Brief: Locate the line bearing "## Windows portability ##" in the material below, then reproduce it and each following line up to and including the line bearing "version generated an".

Start of Block

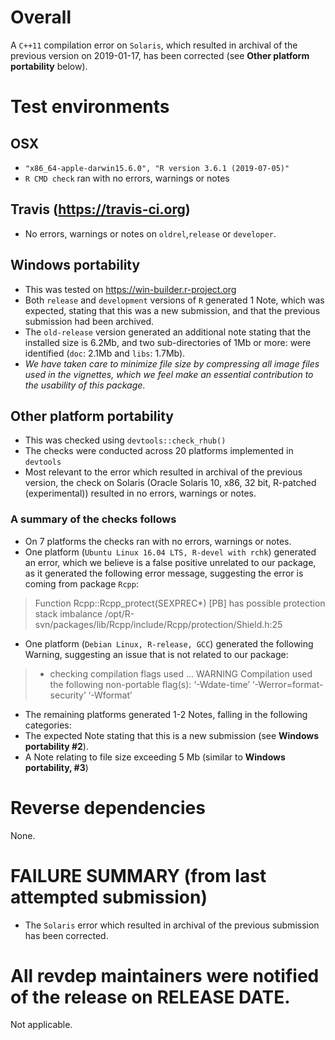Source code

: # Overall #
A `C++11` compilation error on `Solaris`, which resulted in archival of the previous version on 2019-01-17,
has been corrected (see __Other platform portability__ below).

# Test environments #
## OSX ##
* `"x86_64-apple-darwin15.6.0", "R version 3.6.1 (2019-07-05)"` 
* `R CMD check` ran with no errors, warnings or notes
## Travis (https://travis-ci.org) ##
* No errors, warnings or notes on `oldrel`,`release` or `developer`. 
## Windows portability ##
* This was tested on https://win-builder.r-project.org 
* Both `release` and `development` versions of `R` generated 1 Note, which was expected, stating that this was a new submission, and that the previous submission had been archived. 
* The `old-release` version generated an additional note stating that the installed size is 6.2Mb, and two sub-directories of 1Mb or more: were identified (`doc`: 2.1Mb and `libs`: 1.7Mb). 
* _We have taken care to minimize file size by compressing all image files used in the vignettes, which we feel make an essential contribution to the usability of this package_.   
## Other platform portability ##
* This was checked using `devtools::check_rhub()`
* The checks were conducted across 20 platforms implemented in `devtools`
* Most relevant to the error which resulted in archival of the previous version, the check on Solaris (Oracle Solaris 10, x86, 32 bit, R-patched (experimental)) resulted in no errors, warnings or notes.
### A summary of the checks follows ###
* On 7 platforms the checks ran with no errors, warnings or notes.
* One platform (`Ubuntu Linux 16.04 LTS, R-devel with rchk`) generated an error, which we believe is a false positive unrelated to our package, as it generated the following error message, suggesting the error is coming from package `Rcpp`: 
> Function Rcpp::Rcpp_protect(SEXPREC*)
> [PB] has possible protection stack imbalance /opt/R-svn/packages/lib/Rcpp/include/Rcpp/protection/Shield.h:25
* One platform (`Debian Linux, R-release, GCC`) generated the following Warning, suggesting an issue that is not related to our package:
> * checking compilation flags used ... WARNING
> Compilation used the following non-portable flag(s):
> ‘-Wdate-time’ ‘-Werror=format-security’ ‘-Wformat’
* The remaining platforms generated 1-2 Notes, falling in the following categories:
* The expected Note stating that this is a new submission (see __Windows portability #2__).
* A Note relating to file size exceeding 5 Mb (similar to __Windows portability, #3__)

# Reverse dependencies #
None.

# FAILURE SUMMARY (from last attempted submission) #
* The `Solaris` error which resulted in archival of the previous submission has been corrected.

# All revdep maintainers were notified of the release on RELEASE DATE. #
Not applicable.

End of Block
Start of Block

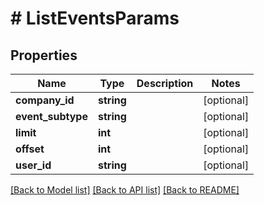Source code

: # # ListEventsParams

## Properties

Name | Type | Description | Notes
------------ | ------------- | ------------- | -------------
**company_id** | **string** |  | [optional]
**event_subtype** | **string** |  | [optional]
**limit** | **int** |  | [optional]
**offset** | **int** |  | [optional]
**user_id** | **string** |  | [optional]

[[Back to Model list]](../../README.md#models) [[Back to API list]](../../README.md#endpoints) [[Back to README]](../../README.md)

End of Block

Result:
## Windows portability ##
* This was tested on https://win-builder.r-project.org 
* Both `release` and `development` versions of `R` generated 1 Note, which was expected, stating that this was a new submission, and that the previous submission had been archived. 
* The `old-release` version generated an additional note stating that the installed size is 6.2Mb, and two sub-directories of 1Mb or more: were identified (`doc`: 2.1Mb and `libs`: 1.7Mb). 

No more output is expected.